Exercise instructions:
Find the word "chances" in the listing below. Copy every line that has it.

□ □ □ □

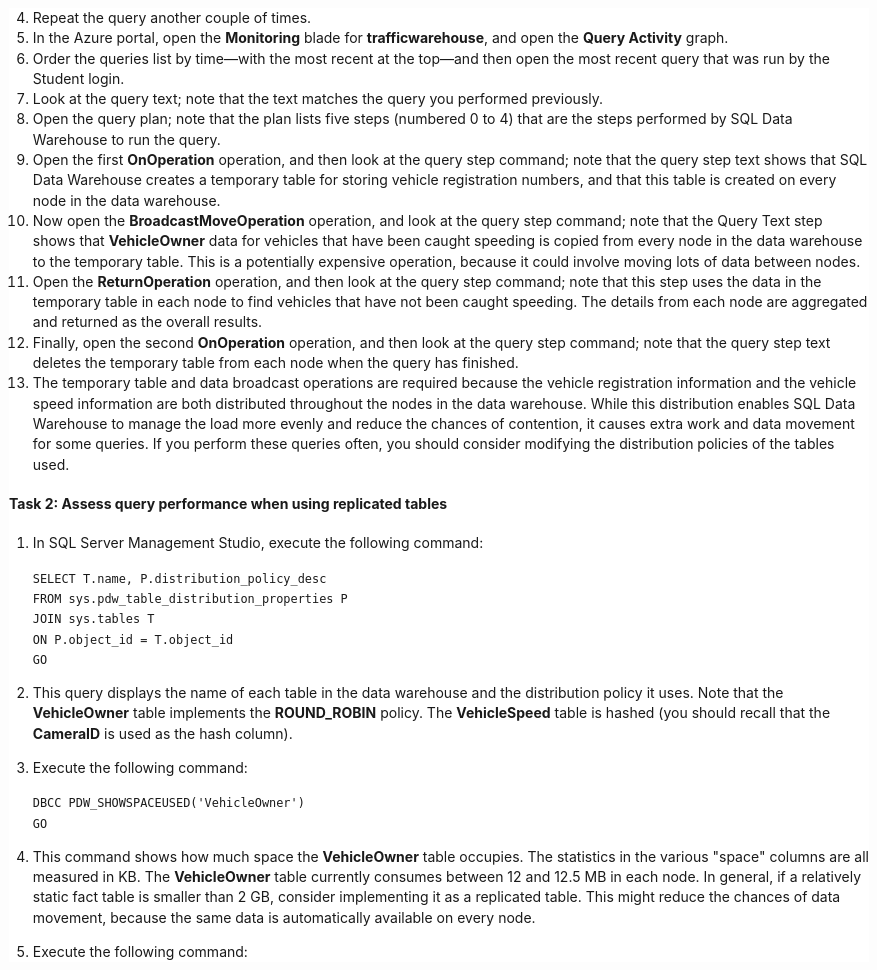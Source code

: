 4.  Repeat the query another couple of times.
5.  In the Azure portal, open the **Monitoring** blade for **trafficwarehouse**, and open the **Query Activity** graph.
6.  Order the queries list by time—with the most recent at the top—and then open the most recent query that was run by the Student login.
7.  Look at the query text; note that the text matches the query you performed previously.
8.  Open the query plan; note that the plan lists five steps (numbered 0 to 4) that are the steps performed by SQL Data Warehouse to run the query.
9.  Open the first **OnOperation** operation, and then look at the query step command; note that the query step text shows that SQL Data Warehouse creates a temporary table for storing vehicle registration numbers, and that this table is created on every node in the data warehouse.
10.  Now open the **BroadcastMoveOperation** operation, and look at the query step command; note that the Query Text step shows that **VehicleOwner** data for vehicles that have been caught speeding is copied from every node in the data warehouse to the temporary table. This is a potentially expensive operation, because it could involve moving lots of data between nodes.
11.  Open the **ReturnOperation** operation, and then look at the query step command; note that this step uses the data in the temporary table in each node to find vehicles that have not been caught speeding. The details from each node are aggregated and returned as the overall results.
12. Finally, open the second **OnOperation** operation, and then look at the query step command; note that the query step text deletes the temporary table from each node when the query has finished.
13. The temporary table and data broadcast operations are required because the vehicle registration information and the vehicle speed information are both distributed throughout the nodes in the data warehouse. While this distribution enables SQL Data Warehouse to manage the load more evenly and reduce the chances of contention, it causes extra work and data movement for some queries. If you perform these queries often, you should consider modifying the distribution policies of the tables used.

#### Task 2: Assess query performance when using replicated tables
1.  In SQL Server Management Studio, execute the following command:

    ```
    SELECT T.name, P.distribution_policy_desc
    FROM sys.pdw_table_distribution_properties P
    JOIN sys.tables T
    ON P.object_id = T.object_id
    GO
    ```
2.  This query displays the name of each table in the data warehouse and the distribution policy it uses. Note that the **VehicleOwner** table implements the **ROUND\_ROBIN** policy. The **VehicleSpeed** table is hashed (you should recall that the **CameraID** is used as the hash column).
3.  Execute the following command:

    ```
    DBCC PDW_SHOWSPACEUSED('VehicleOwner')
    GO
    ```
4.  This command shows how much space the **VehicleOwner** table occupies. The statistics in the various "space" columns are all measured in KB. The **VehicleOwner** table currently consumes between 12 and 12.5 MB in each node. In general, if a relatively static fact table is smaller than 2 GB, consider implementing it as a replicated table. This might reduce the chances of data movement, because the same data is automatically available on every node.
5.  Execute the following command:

□ □ □ □

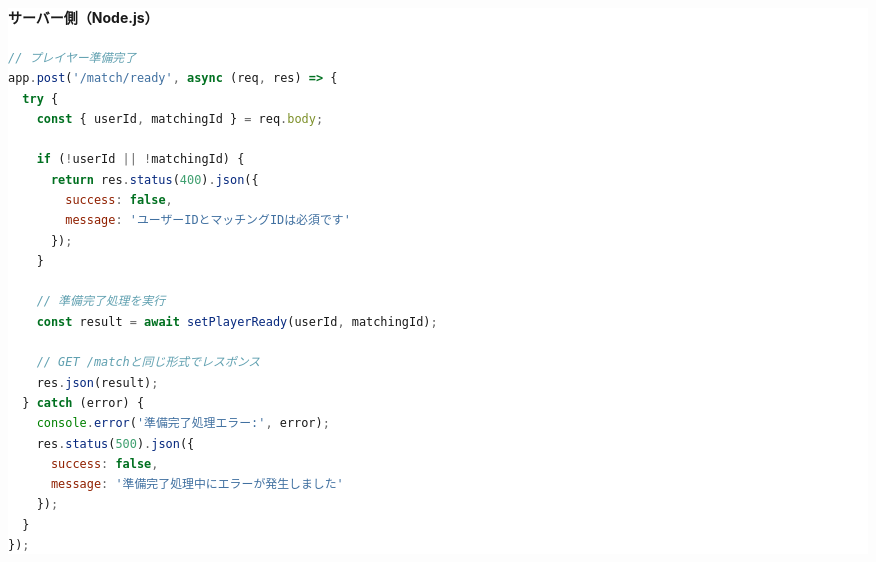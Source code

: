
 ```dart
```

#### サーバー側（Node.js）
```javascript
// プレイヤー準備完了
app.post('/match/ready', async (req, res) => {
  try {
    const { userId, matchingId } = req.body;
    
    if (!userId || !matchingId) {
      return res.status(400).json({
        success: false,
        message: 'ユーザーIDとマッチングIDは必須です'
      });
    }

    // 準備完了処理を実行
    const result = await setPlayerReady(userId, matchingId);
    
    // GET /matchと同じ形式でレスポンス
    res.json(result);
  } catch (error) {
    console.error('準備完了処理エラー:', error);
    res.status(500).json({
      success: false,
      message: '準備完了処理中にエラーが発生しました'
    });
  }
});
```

□ □ □ □

Response area:
13. The temporary table and data broadcast operations are required because the vehicle registration information and the vehicle speed information are both distributed throughout the nodes in the data warehouse. While this distribution enables SQL Data Warehouse to manage the load more evenly and reduce the chances of contention, it causes extra work and data movement for some queries. If you perform these queries often, you should consider modifying the distribution policies of the tables used.
4.  This command shows how much space the **VehicleOwner** table occupies. The statistics in the various "space" columns are all measured in KB. The **VehicleOwner** table currently consumes between 12 and 12.5 MB in each node. In general, if a relatively static fact table is smaller than 2 GB, consider implementing it as a replicated table. This might reduce the chances of data movement, because the same data is automatically available on every node.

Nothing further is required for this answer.